[Source texts of formatted documents]
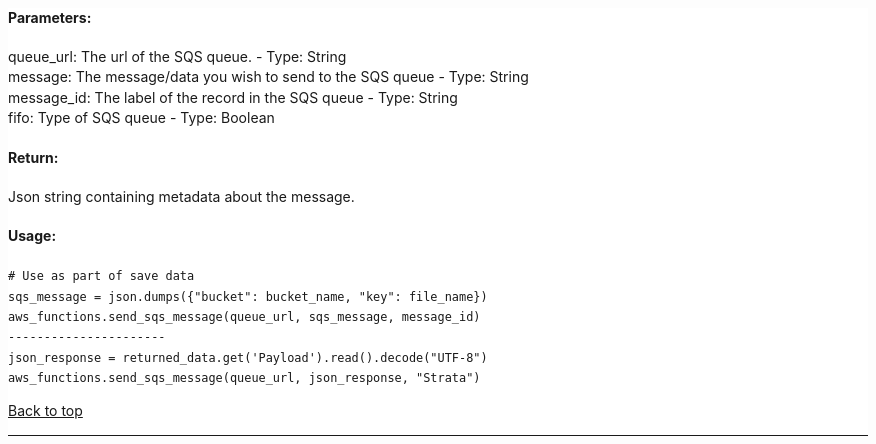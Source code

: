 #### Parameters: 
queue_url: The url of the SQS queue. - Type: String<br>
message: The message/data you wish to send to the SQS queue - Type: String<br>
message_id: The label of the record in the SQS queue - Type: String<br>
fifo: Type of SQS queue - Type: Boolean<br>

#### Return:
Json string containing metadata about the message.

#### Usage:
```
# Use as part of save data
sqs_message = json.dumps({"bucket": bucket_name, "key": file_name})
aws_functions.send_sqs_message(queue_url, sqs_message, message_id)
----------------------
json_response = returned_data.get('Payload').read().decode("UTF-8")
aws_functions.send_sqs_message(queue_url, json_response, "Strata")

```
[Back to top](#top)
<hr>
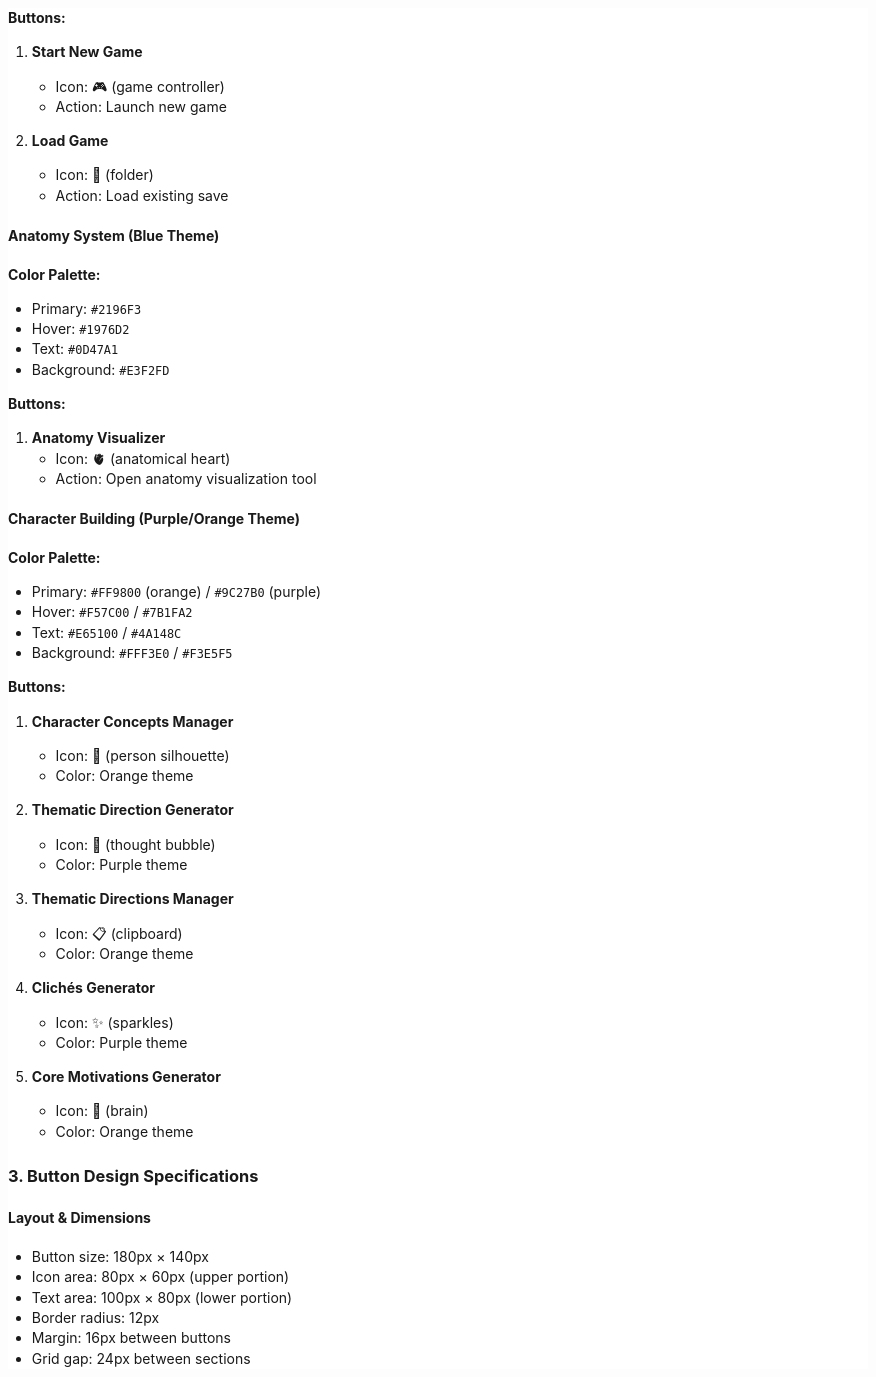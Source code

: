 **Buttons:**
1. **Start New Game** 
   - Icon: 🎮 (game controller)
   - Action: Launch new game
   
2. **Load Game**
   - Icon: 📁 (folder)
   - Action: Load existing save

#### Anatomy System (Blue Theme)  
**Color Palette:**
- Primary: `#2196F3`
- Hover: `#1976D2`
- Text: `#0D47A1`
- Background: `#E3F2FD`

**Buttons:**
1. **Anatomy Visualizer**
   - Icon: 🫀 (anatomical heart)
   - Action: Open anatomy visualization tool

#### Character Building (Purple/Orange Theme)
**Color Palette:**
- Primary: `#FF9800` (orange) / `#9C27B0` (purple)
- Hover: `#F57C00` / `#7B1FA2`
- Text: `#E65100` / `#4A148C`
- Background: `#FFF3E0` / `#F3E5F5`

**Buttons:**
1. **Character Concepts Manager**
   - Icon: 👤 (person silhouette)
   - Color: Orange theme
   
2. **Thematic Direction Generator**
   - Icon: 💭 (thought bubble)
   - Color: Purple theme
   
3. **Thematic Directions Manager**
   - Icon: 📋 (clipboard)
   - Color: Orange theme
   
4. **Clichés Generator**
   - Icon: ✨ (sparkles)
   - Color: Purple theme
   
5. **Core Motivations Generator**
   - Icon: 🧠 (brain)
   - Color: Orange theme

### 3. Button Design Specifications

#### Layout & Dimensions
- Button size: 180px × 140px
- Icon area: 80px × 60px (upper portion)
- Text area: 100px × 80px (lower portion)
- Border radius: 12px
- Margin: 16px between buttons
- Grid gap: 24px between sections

**Your task**
A single figure is expected: the count of lines in the data above that include the word "between".

**Solved exercise**
2